[Stata] Data cleaning 7: Working with string variables (destring, tostring, encode, and decode)
Data preparation is often said to occupy 80% of the data analysis process. Ensuring that your data is clean, accurate, and in the right format is crucial before performing any statistical analysis. For those using Stata, managing and cleaning string variables (text data) can initially seem challenging, but with several commands, it becomes a smooth process.
This blog post will delve into four Stata commands that will simplify the way you handle text data: destring
, tostring
, encode
, and decode
. Whether you’re a Stata newbie or need a quick refresher, this guide is here to assist you.
What are string variables?
String variables are essentially sequences of characters. They can contain anything from letters, numbers, and spaces to other special characters. In Stata, string variables are easily identifiable when you open the data browser or run codebook
commands. Here, we are going to use the example by STATA “hbp2.dta”
webuse hbp2.dta
In the data browser, the string variables are in wine color, compared to the numeric variables in black colors.
When you run the command codebook, it will also show whether the variable is string or numeric.
codebook varname
The number after str in the type shows the maximum length of the characters in that specific variable (e.g., str6, str12 or str50).
Why can’t I directly analyze my string data?
- While strings are flexible and can store a variety of data, Stata and many other statistical software prefer numerical data for data analysis. If you try to run the commands such as regression with string variables, it will return the error message. Hence, converting or managing string variables becomes important.
The destring
Command
The destring command converts string variables that represent numbers into numeric variables. This is particularly useful when data is imported, and numbers are mistakenly read as strings, even though all the text in the variable are numbers.
For example, here, id
includes only numbers in the values, so it would be better to convert them to the numeric variables, such as schno
.
destring varname, replace // replace string variables in varlist with numeric variables
destring varname, generate(newvarname) // generate newvarname seperately
If it is successful, it will return the following message:
Tip. Contains non-numeric characters error
If there are characters within your string data that can’t be converted into numbers, Stata will show an error.
- Solution 1: Use the
ignore
() option. For example,destring income, replace ignore("$,")
if the text is formatted “$10,000” - Solution 2: Use the
force
option. It will destring it by converting the values with non-numeric characters into missing values.
destring varname, replace force
destring varname, replace ignore(" ") // Remove the spaces in varname and convert it to a numeric variable, replacing the original string variable. You can put other text in ignore option.

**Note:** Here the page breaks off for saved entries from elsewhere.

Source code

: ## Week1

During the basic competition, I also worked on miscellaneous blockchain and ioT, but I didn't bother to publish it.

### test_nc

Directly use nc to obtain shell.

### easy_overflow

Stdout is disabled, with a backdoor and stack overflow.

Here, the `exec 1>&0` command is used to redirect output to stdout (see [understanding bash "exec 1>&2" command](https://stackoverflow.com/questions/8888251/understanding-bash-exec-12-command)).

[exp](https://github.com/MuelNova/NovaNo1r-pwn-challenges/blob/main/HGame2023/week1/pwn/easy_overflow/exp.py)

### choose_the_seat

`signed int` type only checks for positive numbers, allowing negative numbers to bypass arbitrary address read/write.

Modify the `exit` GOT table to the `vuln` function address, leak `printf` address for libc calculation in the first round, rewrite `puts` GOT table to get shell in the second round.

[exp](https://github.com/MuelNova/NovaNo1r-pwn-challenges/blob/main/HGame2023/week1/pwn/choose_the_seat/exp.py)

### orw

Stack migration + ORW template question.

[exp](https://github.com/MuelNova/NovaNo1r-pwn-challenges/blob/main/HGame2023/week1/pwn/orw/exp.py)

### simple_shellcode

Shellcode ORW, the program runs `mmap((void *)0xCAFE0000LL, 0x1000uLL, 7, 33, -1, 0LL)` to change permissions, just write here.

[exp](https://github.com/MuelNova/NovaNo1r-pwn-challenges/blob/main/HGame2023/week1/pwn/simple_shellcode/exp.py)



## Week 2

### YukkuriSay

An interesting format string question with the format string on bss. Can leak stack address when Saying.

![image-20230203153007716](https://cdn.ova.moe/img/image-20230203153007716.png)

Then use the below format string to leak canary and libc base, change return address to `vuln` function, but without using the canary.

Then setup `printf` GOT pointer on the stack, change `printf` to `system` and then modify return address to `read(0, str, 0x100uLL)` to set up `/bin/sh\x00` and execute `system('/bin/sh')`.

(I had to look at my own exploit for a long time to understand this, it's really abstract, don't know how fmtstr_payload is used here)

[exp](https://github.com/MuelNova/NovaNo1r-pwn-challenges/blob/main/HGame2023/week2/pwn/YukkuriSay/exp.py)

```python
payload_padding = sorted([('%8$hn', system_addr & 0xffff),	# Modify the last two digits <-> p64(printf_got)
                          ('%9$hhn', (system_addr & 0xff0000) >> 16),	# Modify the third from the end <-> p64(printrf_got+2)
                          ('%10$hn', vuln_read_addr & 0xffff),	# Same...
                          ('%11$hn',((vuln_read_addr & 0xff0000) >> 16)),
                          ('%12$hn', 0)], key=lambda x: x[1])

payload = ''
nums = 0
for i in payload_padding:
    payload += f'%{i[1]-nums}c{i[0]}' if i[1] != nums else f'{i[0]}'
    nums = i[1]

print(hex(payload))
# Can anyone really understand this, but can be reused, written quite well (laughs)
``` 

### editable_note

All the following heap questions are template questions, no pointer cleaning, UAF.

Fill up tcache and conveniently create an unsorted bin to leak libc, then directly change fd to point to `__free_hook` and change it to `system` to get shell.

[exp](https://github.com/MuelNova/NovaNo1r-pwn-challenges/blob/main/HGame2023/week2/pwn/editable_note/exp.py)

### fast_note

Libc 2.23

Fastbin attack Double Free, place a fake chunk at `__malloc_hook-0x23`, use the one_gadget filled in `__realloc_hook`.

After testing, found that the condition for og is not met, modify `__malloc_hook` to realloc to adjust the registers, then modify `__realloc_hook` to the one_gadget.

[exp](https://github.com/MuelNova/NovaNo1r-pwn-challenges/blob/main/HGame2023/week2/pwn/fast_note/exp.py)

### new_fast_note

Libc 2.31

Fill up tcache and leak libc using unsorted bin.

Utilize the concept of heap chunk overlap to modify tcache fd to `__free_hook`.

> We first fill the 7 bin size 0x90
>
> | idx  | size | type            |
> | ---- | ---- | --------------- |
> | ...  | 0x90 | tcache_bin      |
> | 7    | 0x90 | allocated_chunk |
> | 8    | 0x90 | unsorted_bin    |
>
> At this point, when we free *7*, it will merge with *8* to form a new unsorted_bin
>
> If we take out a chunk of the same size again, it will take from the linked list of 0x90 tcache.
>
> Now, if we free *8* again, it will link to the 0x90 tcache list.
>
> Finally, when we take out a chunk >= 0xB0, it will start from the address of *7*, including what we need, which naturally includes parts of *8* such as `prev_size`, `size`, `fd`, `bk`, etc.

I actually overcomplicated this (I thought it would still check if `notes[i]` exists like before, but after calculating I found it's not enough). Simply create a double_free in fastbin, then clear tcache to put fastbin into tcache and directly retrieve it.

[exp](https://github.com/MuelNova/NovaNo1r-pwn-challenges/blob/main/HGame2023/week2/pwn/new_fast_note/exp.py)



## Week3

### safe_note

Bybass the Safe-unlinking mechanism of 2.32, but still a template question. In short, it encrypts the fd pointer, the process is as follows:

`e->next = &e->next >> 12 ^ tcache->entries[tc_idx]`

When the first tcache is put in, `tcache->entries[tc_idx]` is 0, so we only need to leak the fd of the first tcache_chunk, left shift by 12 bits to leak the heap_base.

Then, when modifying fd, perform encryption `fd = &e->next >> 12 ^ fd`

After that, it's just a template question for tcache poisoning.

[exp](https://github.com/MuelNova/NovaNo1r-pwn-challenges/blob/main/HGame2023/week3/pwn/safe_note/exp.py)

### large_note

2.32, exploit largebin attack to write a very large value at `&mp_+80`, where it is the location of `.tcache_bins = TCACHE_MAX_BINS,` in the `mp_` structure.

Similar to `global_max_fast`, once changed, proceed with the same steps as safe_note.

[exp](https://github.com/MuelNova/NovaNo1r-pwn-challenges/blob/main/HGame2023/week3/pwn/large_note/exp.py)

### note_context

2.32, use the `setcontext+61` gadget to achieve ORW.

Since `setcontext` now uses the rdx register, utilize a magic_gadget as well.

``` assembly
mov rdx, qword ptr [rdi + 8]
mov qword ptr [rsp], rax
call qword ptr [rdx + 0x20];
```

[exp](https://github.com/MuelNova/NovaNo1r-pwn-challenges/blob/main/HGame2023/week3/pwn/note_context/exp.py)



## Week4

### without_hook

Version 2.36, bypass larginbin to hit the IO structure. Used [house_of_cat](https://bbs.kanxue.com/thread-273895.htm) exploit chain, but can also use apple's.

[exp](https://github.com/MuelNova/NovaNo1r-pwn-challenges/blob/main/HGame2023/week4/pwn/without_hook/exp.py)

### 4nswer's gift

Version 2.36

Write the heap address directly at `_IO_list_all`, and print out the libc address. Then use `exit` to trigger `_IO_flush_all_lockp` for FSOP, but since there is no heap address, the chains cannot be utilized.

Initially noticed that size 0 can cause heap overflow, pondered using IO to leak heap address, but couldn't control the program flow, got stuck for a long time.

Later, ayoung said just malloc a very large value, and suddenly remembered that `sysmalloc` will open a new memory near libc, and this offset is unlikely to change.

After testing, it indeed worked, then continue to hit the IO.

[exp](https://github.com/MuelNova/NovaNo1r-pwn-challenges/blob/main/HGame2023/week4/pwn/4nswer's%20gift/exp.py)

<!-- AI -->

You can also check if it is converted to Numeric well, by using the command codebook
.
The tostring
Command
Converting numerical data to string format: Why and when? Sometimes, numbers are better treated as string values (like phone numbers or zip codes).
tostring varname, replace
When you would love to “concatenate” the numbers, tostring
becomes useful. For example, if you would love to create a unique id with statefips
(e.g., 10) + countyfips
(e.g., 002), you can tostring
them and then create the unique id by using generate
command (e.g., 10002). If you don’t tostring
, the generate command will return the sum of stsatefips
and countyfips
values (10+2 = 12), instead of 10002. The generate
command concatenates any text when they are coded as string variables in STATA.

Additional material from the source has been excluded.